Biodun Iginla, BBC News

Biodun Iginla, BBC News

Monday, March 20, 2017

Micropolitics (I)

by Biodun Iginla, BBC News, New York


We are segmented from all around and in every direction. The human being is a segmentary animal. Segmentarity is inherent to all the strata composing us. Dwelling, getting around, working, playing: life is spatially and socially segmented. The house is segmented according to its rooms' assigned purposes; streets, according to the order of the city; the factory, according to the nature of the work and operations performed in it.

We are segmented in a binary fashion, following the great major dualist oppositions: social classes, but also men-women, adults-children, and so on. We are segmented in a circular fashion, in ever larger circles, ever wider disks or coronas, like Joyce's "letter": my affairs, my neighborhood's affairs, my city's, my country's, the world's .. . 

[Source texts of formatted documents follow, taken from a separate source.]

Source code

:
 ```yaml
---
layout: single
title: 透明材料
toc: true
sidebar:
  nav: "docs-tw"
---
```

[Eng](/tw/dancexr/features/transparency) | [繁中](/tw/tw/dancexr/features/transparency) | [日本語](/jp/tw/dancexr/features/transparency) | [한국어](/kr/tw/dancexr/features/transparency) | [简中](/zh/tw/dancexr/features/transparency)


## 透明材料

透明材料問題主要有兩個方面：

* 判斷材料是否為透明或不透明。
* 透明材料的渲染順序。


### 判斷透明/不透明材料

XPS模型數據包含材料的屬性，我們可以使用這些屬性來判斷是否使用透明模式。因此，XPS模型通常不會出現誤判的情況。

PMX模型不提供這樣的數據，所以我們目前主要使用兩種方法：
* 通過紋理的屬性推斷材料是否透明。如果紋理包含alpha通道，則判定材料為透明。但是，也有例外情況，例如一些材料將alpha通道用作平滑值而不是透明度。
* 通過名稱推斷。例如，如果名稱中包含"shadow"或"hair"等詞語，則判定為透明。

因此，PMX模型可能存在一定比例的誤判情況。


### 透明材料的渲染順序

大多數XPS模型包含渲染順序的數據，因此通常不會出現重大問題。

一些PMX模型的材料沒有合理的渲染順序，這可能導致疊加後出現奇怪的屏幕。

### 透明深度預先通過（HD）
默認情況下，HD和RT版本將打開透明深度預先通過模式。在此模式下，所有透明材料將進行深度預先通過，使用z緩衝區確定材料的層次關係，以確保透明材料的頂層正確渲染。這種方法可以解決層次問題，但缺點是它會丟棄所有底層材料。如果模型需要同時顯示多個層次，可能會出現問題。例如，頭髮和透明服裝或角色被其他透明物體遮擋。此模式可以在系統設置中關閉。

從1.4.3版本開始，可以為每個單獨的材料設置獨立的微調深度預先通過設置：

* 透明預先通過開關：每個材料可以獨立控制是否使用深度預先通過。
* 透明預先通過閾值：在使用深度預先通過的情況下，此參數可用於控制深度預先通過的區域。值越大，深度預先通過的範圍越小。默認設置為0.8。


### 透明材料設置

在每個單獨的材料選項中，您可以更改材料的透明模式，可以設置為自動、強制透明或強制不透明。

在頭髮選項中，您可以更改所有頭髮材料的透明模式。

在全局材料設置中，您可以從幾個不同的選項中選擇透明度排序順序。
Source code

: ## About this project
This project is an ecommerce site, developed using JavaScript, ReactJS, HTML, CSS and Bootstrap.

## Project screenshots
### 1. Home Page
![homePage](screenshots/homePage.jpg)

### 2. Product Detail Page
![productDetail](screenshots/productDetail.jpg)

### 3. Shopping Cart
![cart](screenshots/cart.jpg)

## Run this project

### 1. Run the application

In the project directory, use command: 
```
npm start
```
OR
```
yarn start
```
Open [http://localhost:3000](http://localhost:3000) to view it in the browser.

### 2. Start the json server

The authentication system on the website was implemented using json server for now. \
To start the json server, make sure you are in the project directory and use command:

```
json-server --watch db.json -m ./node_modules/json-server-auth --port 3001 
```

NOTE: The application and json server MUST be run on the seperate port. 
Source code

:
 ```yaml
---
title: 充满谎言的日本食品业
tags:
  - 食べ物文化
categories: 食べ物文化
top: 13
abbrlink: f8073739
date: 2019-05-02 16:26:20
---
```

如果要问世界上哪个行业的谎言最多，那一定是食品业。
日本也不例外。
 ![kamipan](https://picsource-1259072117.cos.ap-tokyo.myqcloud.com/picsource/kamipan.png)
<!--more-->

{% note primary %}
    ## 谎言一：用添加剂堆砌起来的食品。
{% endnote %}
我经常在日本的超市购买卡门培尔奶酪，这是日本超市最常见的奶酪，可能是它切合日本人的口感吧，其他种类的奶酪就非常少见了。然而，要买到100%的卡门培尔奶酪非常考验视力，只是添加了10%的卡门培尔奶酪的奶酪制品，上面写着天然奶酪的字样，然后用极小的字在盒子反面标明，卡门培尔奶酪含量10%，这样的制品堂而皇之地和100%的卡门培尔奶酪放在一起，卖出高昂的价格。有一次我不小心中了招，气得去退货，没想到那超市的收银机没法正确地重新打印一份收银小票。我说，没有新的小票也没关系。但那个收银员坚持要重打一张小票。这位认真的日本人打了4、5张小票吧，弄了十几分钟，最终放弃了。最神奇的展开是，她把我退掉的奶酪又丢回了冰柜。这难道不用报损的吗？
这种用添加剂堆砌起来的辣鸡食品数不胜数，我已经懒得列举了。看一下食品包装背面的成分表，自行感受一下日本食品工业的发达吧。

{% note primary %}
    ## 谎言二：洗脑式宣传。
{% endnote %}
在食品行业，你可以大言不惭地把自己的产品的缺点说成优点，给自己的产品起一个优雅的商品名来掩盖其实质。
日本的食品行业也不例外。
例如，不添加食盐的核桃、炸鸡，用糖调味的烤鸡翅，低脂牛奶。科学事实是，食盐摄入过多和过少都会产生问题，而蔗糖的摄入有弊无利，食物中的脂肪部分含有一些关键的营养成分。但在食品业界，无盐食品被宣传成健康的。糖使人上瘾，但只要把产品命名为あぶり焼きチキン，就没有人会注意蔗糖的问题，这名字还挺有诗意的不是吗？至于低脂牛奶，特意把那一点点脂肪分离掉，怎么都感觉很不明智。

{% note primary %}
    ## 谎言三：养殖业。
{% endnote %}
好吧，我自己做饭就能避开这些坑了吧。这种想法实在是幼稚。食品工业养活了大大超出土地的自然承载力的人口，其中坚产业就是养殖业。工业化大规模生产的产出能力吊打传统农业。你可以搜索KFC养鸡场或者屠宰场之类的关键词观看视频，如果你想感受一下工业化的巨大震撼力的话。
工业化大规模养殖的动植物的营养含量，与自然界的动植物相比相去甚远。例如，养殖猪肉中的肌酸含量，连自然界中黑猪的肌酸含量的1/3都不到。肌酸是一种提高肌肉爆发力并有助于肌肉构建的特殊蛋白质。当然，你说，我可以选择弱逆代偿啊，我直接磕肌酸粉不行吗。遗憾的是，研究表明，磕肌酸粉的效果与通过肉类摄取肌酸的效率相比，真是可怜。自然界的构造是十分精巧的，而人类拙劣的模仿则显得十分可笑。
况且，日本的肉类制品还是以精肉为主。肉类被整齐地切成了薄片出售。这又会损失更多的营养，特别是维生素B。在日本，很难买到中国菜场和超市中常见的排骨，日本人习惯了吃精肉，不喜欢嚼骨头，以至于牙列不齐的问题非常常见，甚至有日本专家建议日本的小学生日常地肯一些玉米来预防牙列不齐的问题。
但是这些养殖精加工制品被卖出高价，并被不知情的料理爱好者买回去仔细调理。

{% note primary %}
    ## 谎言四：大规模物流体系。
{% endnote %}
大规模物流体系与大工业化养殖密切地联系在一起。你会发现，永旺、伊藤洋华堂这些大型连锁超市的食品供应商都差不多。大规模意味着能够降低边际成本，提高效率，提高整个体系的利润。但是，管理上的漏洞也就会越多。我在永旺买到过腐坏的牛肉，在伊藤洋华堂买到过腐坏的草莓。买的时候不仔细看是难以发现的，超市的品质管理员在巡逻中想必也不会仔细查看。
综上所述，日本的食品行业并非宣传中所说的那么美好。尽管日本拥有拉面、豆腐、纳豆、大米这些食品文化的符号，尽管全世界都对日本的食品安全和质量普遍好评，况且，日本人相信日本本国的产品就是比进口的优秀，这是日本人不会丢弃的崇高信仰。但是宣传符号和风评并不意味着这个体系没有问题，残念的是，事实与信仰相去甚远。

We are segmented in a linear fashion, along a straight line or a number of straight lines, of which each segment represents an episode or "proceeding": as soon as we finish one proceeding we begin another, forever proceduring or procedured, in the family, in school, in the army, on the job. School tells us, "You're not at home anymore"; the army tells us, "You're not in school anymore" . .. Sometimes the various segments belong to different individuals or groups, and sometimes the same individual or group passes from one segment to another. But these figures of segmentarity, the binary, circular, and linear, are bound up with one another, even cross over into each other, changing according to the point of view. 

This is already evident among "savage" peoples: Lizot shows how the communal House is organized in circular fashion, going from interior to exterior in a series of coronas within which certain types of localizable activities take place (worship and ceremonies, followed by exchange of goods, followed by family life, followed by trash and excrement); at the same time "each of these coronas is itself trans-versally divided, each segment devolves upon a particular lineage and is subdivided among different kinship groups." 

In a more general context, Levi-Strauss shows that the dualist organization of primitive peoples has a circular form, and also takes a linear form encompassing "any number of groups" (at least three). Why return to the primitives, when it is a question of our own life? The fact is that the notion of segmentarity was constructed by ethnologists to account for so-called primitive societies, which have no fixed, central State apparatus and no global power mechanisms or specialized political institutions. 

In these societies, the social segments have a certain leeway, between the two extreme poles of fusion and scission, depending on the task and the situation; there is also considerable communicability between heterogeneous elements, so that one segment can fit with another in a number of different ways; and they have a local construction excluding the prior determination of a base domain (economic, political, juridical, artistic); they have extrinsic and situational properties, or relations irreducible to the intrinsic properties of a structure; activity is continuous, so segmentarity is not grasped as something separate from a segmentation-in-progress operating by outgrowths, detachments, and mergings. 

Primitive segmentarity is characterized by a polyvocal code based on lineages and their varying situations and relations, and an itinerant territoriality based on local, overlapping divisions. Codes and territories, clan lineages and tribal territorialities, form a fabric of relatively supple segmentarity.